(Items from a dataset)
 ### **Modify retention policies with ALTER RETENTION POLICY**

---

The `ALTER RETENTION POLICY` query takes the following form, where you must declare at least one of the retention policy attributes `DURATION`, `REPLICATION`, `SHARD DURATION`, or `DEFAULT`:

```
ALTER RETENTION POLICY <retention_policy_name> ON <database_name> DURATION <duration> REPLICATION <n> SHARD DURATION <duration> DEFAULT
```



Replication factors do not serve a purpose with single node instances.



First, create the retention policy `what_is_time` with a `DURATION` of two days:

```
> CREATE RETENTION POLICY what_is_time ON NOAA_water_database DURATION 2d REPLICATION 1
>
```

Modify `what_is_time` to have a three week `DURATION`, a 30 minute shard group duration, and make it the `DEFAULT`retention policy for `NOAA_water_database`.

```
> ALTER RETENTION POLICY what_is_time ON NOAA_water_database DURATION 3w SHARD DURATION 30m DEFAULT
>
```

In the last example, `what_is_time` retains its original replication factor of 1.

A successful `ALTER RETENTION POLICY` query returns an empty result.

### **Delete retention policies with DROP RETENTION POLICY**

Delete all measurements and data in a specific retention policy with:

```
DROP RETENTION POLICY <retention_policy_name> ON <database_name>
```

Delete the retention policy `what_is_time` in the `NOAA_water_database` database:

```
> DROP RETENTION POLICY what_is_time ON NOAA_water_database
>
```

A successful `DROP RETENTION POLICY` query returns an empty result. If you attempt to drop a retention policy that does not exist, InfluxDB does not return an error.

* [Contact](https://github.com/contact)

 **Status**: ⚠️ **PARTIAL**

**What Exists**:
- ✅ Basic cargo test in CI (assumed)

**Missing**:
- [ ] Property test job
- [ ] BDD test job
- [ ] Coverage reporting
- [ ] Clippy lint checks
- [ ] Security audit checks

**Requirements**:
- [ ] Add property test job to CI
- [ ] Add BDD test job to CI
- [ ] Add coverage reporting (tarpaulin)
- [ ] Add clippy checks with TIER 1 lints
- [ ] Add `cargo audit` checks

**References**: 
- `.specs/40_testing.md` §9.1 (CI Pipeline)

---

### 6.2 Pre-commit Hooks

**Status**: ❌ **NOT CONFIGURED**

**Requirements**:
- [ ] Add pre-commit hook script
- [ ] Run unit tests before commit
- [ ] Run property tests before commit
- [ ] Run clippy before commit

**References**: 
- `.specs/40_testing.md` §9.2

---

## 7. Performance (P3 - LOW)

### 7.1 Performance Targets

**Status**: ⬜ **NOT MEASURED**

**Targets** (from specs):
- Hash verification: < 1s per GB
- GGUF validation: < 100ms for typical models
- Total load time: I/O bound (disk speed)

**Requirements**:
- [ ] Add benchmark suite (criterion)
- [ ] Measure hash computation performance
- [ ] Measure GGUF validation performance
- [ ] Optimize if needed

== Exercise brief ==
Which of the lines above contain "DROP"? Return them all.

== Answer area ==
### **Delete retention policies with DROP RETENTION POLICY**
DROP RETENTION POLICY <retention_policy_name> ON <database_name>
> DROP RETENTION POLICY what_is_time ON NOAA_water_database
A successful `DROP RETENTION POLICY` query returns an empty result. If you attempt to drop a retention policy that does not exist, InfluxDB does not return an error.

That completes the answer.